First off, I'm working on the PLASM 2.0 development branch on GitHub. The relevant file is: https://github.com/dschmenk/PLASMA/blob ... le/jit.pla

The requirement for JIT compiling is a 128K Apple //e or //c. I'll get it working on the Apple /// later, with a 65802 version after that.

The JIT compiler is simply a PLASMA module loaded at boot time that sits as a wedge between the VM and running modules. The VM will invoke the JIT compiler when it matches a set of criteria for a routine, compiling the bytecode routine to native 6502, patching the function call, and calling the newly minted 6502 routine.

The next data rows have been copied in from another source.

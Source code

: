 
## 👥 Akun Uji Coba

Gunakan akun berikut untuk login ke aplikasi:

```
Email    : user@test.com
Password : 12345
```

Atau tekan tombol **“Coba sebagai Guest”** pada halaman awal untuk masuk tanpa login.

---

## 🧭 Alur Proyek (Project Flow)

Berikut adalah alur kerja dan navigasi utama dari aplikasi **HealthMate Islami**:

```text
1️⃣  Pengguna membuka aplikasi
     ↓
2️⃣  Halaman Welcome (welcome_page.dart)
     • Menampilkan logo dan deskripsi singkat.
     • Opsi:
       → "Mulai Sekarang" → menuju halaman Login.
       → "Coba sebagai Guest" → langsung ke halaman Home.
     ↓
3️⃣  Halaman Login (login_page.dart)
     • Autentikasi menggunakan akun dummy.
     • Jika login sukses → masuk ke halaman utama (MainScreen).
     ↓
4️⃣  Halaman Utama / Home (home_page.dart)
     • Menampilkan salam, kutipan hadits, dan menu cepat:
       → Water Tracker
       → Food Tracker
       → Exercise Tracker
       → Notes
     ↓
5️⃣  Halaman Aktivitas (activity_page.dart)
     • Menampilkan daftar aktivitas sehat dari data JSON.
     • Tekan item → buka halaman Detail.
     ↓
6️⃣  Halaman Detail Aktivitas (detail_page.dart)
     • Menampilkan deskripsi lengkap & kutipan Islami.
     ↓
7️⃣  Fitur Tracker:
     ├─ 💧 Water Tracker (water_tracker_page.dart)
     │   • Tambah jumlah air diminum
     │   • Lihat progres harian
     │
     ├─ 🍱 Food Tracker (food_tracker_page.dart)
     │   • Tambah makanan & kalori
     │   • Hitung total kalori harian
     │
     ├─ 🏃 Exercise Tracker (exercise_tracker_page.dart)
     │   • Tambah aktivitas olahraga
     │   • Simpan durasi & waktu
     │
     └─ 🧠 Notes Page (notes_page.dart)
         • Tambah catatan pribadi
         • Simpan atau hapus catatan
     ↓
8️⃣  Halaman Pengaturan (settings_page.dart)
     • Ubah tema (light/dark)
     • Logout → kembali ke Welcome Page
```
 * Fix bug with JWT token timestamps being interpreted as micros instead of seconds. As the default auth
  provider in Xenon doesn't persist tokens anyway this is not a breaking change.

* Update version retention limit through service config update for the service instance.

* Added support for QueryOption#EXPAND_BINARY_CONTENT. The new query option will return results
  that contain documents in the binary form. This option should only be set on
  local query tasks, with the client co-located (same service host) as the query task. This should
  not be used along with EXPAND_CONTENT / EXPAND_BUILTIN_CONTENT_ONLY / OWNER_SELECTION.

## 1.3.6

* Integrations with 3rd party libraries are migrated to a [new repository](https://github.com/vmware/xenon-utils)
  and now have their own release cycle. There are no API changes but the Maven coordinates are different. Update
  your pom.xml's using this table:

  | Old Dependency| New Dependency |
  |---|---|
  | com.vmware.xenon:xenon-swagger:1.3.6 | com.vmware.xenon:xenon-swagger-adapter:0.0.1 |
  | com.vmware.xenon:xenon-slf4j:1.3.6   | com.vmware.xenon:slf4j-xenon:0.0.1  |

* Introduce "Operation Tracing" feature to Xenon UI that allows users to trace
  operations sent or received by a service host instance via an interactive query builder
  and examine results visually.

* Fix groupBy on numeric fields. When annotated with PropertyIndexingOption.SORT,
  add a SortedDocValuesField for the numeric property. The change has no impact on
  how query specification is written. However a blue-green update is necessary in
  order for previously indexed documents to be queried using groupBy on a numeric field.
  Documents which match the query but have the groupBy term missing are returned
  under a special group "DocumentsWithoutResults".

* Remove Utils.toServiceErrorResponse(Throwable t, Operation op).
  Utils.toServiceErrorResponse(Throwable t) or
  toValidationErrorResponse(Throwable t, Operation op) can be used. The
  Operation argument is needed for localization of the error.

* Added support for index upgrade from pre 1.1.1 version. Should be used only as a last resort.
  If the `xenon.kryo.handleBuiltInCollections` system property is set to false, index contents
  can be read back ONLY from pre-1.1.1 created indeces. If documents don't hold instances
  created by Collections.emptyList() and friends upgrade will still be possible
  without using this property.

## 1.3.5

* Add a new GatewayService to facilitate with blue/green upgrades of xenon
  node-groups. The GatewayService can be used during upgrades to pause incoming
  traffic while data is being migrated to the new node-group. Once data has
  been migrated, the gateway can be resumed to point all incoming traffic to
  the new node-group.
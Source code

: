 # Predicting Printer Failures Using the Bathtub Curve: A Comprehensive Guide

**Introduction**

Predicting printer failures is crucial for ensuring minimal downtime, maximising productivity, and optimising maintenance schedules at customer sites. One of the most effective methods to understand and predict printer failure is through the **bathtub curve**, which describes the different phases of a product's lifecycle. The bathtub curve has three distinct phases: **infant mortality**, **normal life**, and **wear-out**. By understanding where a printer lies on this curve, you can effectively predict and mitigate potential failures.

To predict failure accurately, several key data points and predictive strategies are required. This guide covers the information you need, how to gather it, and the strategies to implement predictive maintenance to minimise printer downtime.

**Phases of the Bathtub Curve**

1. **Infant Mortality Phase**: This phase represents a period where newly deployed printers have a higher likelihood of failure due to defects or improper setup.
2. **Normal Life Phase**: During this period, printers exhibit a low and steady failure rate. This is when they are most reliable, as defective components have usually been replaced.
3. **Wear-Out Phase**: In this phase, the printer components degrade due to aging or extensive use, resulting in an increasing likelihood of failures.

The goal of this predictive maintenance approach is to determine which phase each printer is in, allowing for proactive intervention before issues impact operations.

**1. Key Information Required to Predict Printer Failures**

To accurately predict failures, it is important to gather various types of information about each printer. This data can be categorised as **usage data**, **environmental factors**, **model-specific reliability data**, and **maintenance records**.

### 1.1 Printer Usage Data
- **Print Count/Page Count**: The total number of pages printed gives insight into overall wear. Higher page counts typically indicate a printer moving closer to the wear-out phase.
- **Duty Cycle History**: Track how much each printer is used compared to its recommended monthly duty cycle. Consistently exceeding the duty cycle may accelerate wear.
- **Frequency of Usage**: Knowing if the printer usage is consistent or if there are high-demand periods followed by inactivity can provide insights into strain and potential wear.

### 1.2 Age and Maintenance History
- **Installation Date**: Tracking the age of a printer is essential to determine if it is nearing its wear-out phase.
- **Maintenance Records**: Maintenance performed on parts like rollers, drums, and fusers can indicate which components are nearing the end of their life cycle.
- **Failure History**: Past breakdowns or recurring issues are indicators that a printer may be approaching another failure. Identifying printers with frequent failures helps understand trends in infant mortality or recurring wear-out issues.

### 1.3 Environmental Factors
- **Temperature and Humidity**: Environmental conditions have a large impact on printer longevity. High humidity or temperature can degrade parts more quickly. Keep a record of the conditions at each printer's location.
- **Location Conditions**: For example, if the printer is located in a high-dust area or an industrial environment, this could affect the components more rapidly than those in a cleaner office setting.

Here are the gory details:

When PLASMA loads a module, it creates a stub function for each bytecode routine that simply calls a page 3 vector. The page 3 vector enables the Language Card (where the VM resides) and calls into the VM. The VM extracts the bytecode address from the call address. Because PLASMA can execute bytecode out of Auxiliary, or extended memory, it needs an address for the routine in Main, or global memory. The reason is that any routine can be implemented in machine code (residing in main/global memory) or bytecode (in any meory). But addresses have to be in main/global memory, so the stub provides the main/global address for bytecode routines. With the JIT version of PLASMA, this stub is slightly expanded to contain some runtime statistics and point to a page 3 vector that jumps to the JIT interpreter entrypoint.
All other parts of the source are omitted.